Diamonds get their fame and magnificent brilliance from their ability to transmit light and sparkle so intensely. This is largely due to a diamond’s cut which, when done properly, works to unveil its brilliance. Of the 4C’s, Cut is the most important because it has the greatest effect on a diamond’s beauty and brilliance.

Not to be confused with a diamond’s Shape, a diamond’s cut is really about how well it’s facets interact with light. Skilled craftsmanship are required to cut a stone so its proportions, symmetry and polish work together to maximize the amount of light that is reflected back to the observer’s eye.

The GIA Diamond Cut Scale for standard round brilliant diamonds contains 5 grades ranging from Excellent to Poor. Compared to the other C’s, cut is the most complex and difficult to analyze. In determining the quality of the cut, the diamond grader evaluates the cutter’s skill in the fashioning of the diamond. They will also take into account the design and craftsmanship of the diamond, including its weight relative to its diameter, its girdle thickness (which affects its durability), the symmetry of its facet arrangement, and the quality of polish on those facets. It’s proportions and facets are evaluated to see how well it interacts with light to create desirable visual effects such as:

  • Brightness: Internal and external white light reflected from a diamond
  • Fire: The scattering of white light into all the colors of the rainbow
  • Scintillation: The amount of sparkle a diamond produces, and the pattern of light and dark areas caused by reflections within the diamond

At Mint Diamonds, we do not recommending sacrificing on cut when selecting the perfect diamond for your engagement ring. Other areas have some wiggle room, but the impact of cut on the overall beauty of your diamond is too important to chance. The best ways to ensure you choose a diamond with ideal cut characteristics are to 1) Always choose a diamond with an “Excellent” Cut and Symmetry Grading on the GIA diamond report, and 2) Consult with a Mint Diamonds expert before making your final purchase.


Gem-quality diamonds occur in many hues, from colorless to light yellow or light brown, and are graded based on their absence of color. A chemically and structurally perfect diamond has no color or hue, like crystal-clear water, therefore colorless diamond are the most valuable and rarest on the color scale. Other natural colors (blue, red, pink for example) are known as "fancy”, and their color grading is differs from white colorless diamonds.

Many of the color distinctions found in diamonds, which dramatically affect value, are so subtle that they are invisible to the untrained eye. In an effort to establish a universally accepted diamond color-grading system that would benefit both the jeweler and the consumer, GIA created the D-to-Z scale. The scale starts with D, representing a perfectly colorless diamond, and moves downward to Z as stones show progressively more yellow and brown hues. Diamonds are sorted into their color grade by comparing a stone under controlled lighting and precise viewing conditions to a set of master stones of established color value (Yellow or Brown diamonds must exhibit more color than a Z master stone in order to be considered “fancy”). Since its inception, the GIA color-grading scale has become the global standard for diamond professionals.  

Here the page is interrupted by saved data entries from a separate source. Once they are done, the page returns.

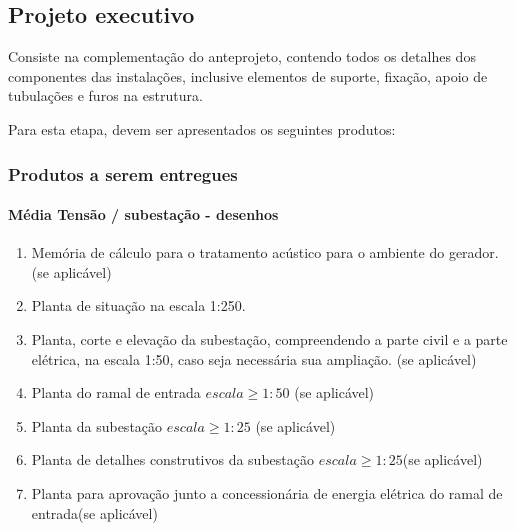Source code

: \subsection{Projeto executivo} \label{subsection: etapa-PE}

Consiste na complementação do anteprojeto, contendo todos os detalhes dos componentes das instalações, inclusive elementos de suporte, fixação, apoio de tubulações e furos na estrutura.

Para esta etapa, devem ser apresentados os seguintes produtos:

\subsubsection{Produtos a serem entregues}

\paragraph{Média Tensão / subestação - desenhos}

	\begin{enumerate}
			\item Memória de cálculo para o tratamento acústico para o ambiente do gerador. (se aplicável)
		
		\item Planta de situação na escala 1:250.
		
		\item Planta, corte e elevação da subestação, compreendendo a parte civil e a parte elétrica, na escala 1:50, caso seja necessária sua ampliação. (se aplicável)
		
		\item Planta do ramal de entrada $escala \geq 1:50$ (se aplicável)
		
		\item Planta da subestação $escala \geq 1:25$ (se aplicável)
		
		\item Planta de detalhes construtivos da subestação $escala \geq 1:25$(se aplicável)
		
		\item Planta para aprovação junto a concessionária de energia elétrica do ramal de entrada(se aplicável)
	\end{enumerate}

During the intense process of heated and pressurized carbon transforming into a diamond, a variety of internal and external characterics may be developed. Small crystals can become trapped in a diamond when it’s forming, and sometimes as a crystal grows it can develop irregularities in its atomic structure. Diamond Clarity refers to the absence of these internal characteristics, called Inclusions and external characteristics, called Blemishes. Like colorless diamonds, those without inclusions or blemishes are extremely rare. However, most characteristics are invisible to the naked eye and can only be seen with magnification.

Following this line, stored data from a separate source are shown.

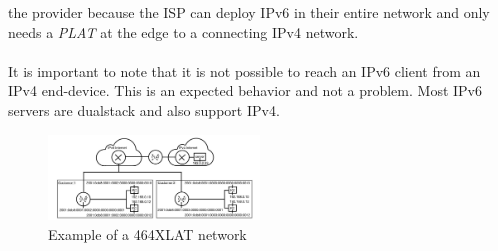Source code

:\documentclass[format=sigconf, natbib=true, nonacm=true]{acmart}
\begin{document}
the provider because the ISP can deploy IPv6 in their entire network and only needs a \textit{PLAT} at the edge to a connecting IPv4 network.\\\\It is important to note that it is not possible to reach an IPv6 client from an IPv4 end-device. This is an expected behavior and not a problem. Most IPv6 servers are dualstack and also support IPv4.
    \begin{figure}
        \centering
        \includegraphics[width=0.5\textwidth]{images/464_xlat.png}
        \caption{Example of a 464XLAT network}
        \label{fig:646_XLAT}
    \end{figure}
\end{document}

Evaluating diamond clarity involves determining the number, size, relief, nature, and position of these characteristics, as well as how these affect the overall appearance of the stone. While no diamond is perfectly pure, the closer it comes, the higher its value.

Like the color scale, GIA developed a clarity grading scale in order to establish a universally-recognized system. The globally-adapted GIA Diamond Clarity Scale has 6 categories, some of which are divided, for a total of 11 specific grades:

  • Flawless (FL) - No inclusions and no blemishes visible under 10x magnification.
  • Internally Flawless (IF) - No inclusions visible under 10x magnification.
  • Very, Very Slightly Included (VVS1 and VVS2) - Inclusions so slight they are difficult for a skilled grader to see under 10x magnification.
  • Very Slightly Included (VS1 and VS2) - Inclusions are observed with effort under 10x magnification, but can be characterized as minor.
  • Slightly Included (SI1 and SI2) - Inclusions are noticeable under 10x magnification.
  • Included (I1, I2, and I3) - Inclusions are obvious under 10x magnification which may affect transparency and brilliance.

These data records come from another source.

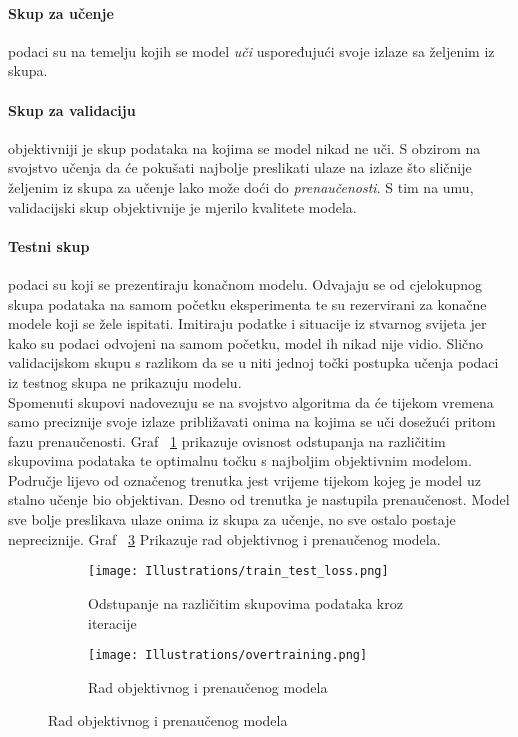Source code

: \paragraph{Skup za učenje}
podaci su na temelju kojih se model \emph{uči} uspoređujući svoje izlaze sa željenim iz skupa.

\paragraph{Skup za validaciju} 
objektivniji je skup podataka na kojima se model nikad ne uči.
S obzirom na svojstvo učenja da će pokušati najbolje preslikati ulaze na izlaze što sličnije željenim iz skupa za učenje lako može doći do \emph{prenaučenosti}.
S tim na umu, validacijski skup objektivnije je mjerilo kvalitete modela.

\paragraph{Testni skup}
podaci su koji se prezentiraju konačnom modelu.
Odvajaju se od cjelokupnog skupa podataka na samom početku eksperimenta te su rezervirani za konačne modele koji se žele ispitati.
Imitiraju podatke i situacije iz stvarnog svijeta jer kako su podaci odvojeni na samom početku, model ih nikad nije vidio.
Slično validacijskom skupu s razlikom da se u niti jednoj točki postupka učenja podaci iz testnog skupa ne prikazuju modelu. \\

Spomenuti skupovi nadovezuju se na svojstvo algoritma da će tijekom vremena samo preciznije svoje izlaze približavati onima na kojima se uči dosežući pritom fazu prenaučenosti.
Graf ~\ref{fig:train_test_loss} prikazuje ovisnost odstupanja na različitim skupovima podataka te optimalnu točku s najboljim objektivnim modelom.
Područje lijevo od označenog trenutka jest vrijeme tijekom kojeg je model uz stalno učenje bio objektivan. 
Desno od trenutka je nastupila prenaučenost.
Model sve bolje preslikava ulaze onima iz skupa za učenje, no sve ostalo postaje nepreciznije.
Graf ~\ref{fig:overfitting} Prikazuje rad objektivnog i prenaučenog modela.

\begin{figure}
	\caption{Grafički prikaz odstupanja kroz iteracije na skupu za učenje i validacijskom skupu te prikaz rada prenaučenog modela}
	\begin{subfigure}[t]{0.48\textwidth}
		\texttt{[image: Illustrations/train\_test\_loss.png]}
		\caption{Odstupanje na različitim skupovima podataka kroz iteracije}
		\label{fig:train_test_loss}
	\end{subfigure}
	\hspace{\fill}
	\begin{subfigure}[t]{0.48\textwidth}
		\texttt{[image: Illustrations/overtraining.png]}
		\caption{Rad objektivnog i prenaučenog modela}
		\label{fig:overfitting}
	\end{subfigure}
\end{figure}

Because many inclusions and blemishes are too small to be seen by anyone other than a trained diamond grader, it is very important to have an expert give an accurate assessment of your diamond. To the naked eye, a VS1 and an SI2 diamond may look identical, but these diamonds are significantly different in both quality and value.


The carat is the diamond’s physical weight, measuring its apparent size in metric carats. One carat equals ⅕ or 0.20 grams and is subdivided into 100 points. This allows very precise measurements to the hundredth decimal place. A jeweler may describe the weight of a diamond below one carat by its ‘points’ alone. For example, a 0.90 carat diamond is 90 points or a “ninety-pointer.” Carat weight is the most objective grade of the 4C’s, as it can be measured using a calibrated gem scale.

All else being equal, diamond price increases with diamond carat weight because larger diamonds are more rare and desirable. For example, a 0.50 carat diamond may be $1,500 per carat, while a 1.00 carat diamond with identical Cut, Color and Clarity may be $5,500 per carat, due to 1.00 carat diamonds being significantly more rare. But two diamonds of equal carat weight can have very different values (and prices) depending on variations in the three other factors of the 4C’s.